Exercise requirements: Reproduce all the lines below exactly and omit the images.

+===+

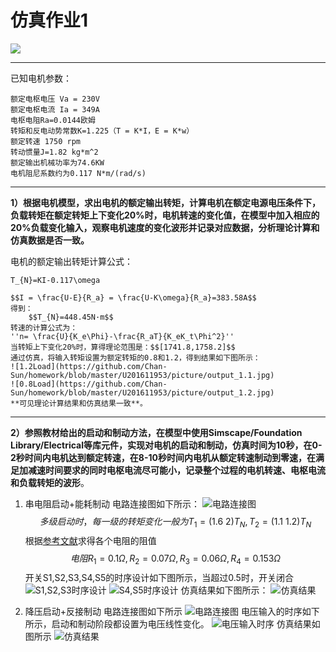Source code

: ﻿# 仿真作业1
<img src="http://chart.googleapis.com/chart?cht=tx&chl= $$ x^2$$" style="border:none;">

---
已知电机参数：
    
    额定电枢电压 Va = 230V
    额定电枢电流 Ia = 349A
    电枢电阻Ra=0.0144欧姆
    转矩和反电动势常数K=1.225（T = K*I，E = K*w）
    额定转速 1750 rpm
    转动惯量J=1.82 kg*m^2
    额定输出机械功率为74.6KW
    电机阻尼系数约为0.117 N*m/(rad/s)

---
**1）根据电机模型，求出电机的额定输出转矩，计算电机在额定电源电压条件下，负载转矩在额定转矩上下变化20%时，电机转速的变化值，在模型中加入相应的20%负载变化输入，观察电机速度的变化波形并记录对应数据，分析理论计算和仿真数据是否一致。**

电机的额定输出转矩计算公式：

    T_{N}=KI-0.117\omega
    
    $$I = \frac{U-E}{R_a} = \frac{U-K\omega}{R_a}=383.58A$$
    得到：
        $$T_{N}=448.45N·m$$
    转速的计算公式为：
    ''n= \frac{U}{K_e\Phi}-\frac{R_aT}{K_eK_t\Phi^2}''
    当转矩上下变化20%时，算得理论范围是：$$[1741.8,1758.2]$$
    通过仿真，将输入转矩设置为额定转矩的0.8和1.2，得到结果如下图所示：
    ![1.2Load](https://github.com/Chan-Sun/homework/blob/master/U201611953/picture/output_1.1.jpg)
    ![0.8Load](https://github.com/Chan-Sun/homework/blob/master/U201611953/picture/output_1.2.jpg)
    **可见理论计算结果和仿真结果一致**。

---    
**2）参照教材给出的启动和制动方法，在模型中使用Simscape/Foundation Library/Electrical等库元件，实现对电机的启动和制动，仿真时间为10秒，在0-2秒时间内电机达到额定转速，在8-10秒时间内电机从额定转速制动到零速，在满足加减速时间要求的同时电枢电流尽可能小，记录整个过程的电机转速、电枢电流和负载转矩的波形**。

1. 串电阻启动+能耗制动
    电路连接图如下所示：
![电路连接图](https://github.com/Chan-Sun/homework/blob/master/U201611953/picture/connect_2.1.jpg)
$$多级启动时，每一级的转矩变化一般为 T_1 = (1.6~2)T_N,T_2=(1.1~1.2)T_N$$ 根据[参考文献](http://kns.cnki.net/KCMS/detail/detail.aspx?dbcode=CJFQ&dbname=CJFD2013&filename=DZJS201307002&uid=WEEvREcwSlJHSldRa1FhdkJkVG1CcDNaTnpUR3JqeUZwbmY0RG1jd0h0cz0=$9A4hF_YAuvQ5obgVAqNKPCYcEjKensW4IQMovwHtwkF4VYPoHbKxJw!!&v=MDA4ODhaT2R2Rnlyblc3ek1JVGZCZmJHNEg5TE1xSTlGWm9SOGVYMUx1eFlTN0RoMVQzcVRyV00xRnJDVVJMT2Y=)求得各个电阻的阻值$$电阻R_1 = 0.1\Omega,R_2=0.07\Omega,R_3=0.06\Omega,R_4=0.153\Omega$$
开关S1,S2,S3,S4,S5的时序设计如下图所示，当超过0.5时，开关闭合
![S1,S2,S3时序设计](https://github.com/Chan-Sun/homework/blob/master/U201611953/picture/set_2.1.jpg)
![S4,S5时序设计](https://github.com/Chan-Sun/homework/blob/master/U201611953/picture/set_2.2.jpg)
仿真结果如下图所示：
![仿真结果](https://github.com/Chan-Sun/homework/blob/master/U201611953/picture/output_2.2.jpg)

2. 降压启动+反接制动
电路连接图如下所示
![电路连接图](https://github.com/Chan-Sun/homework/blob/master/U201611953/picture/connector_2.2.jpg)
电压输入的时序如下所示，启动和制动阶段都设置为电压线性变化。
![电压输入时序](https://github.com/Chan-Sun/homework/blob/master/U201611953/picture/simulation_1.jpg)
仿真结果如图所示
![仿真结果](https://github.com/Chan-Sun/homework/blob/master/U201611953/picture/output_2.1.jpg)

+===+

Task answer:
Source code

: ﻿# 仿真作业1
<img src="http://chart.googleapis.com/chart?cht=tx&chl= $$ x^2$$" style="border:none;">

---
已知电机参数：
    
    额定电枢电压 Va = 230V
    额定电枢电流 Ia = 349A
    电枢电阻Ra=0.0144欧姆
    转矩和反电动势常数K=1.225（T = K*I，E = K*w）
    额定转速 1750 rpm
    转动惯量J=1.82 kg*m^2
    额定输出机械功率为74.6KW
    电机阻尼系数约为0.117 N*m/(rad/s)

---
**1）根据电机模型，求出电机的额定输出转矩，计算电机在额定电源电压条件下，负载转矩在额定转矩上下变化20%时，电机转速的变化值，在模型中加入相应的20%负载变化输入，观察电机速度的变化波形并记录对应数据，分析理论计算和仿真数据是否一致。**

电机的额定输出转矩计算公式：

    T_{N}=KI-0.117\omega
    
    $$I = \frac{U-E}{R_a} = \frac{U-K\omega}{R_a}=383.58A$$
    得到：
        $$T_{N}=448.45N·m$$
    转速的计算公式为：
    ''n= \frac{U}{K_e\Phi}-\frac{R_aT}{K_eK_t\Phi^2}''
    当转矩上下变化20%时，算得理论范围是：$$[1741.8,1758.2]$$
    通过仿真，将输入转矩设置为额定转矩的0.8和1.2，得到结果如下图所示：
    ![1.2Load](https://github.com/Chan-Sun/homework/blob/master/U201611953/picture/output_1.1.jpg)
    ![0.8Load](https://github.com/Chan-Sun/homework/blob/master/U201611953/picture/output_1.2.jpg)
    **可见理论计算结果和仿真结果一致**。

---    
**2）参照教材给出的启动和制动方法，在模型中使用Simscape/Foundation Library/Electrical等库元件，实现对电机的启动和制动，仿真时间为10秒，在0-2秒时间内电机达到额定转速，在8-10秒时间内电机从额定转速制动到零速，在满足加减速时间要求的同时电枢电流尽可能小，记录整个过程的电机转速、电枢电流和负载转矩的波形**。

1. 串电阻启动+能耗制动
    电路连接图如下所示：
![电路连接图](https://github.com/Chan-Sun/homework/blob/master/U201611953/picture/connect_2.1.jpg)
$$多级启动时，每一级的转矩变化一般为 T_1 = (1.6~2)T_N,T_2=(1.1~1.2)T_N$$ 根据[参考文献](http://kns.cnki.net/KCMS/detail/detail.aspx?dbcode=CJFQ&dbname=CJFD2013&filename=DZJS201307002&uid=WEEvREcwSlJHSldRa1FhdkJkVG1CcDNaTnpUR3JqeUZwbmY0RG1jd0h0cz0=$9A4hF_YAuvQ5obgVAqNKPCYcEjKensW4IQMovwHtwkF4VYPoHbKxJw!!&v=MDA4ODhaT2R2Rnlyblc3ek1JVGZCZmJHNEg5TE1xSTlGWm9SOGVYMUx1eFlTN0RoMVQzcVRyV00xRnJDVVJMT2Y=)求得各个电阻的阻值$$电阻R_1 = 0.1\Omega,R_2=0.07\Omega,R_3=0.06\Omega,R_4=0.153\Omega$$
开关S1,S2,S3,S4,S5的时序设计如下图所示，当超过0.5时，开关闭合
![S1,S2,S3时序设计](https://github.com/Chan-Sun/homework/blob/master/U201611953/picture/set_2.1.jpg)
![S4,S5时序设计](https://github.com/Chan-Sun/homework/blob/master/U201611953/picture/set_2.2.jpg)
仿真结果如下图所示：
![仿真结果](https://github.com/Chan-Sun/homework/blob/master/U201611953/picture/output_2.2.jpg)

2. 降压启动+反接制动
电路连接图如下所示
![电路连接图](https://github.com/Chan-Sun/homework/blob/master/U201611953/picture/connector_2.2.jpg)
电压输入的时序如下所示，启动和制动阶段都设置为电压线性变化。
![电压输入时序](https://github.com/Chan-Sun/homework/blob/master/U201611953/picture/simulation_1.jpg)
仿真结果如图所示
![仿真结果](https://github.com/Chan-Sun/homework/blob/master/U201611953/picture/output_2.1.jpg)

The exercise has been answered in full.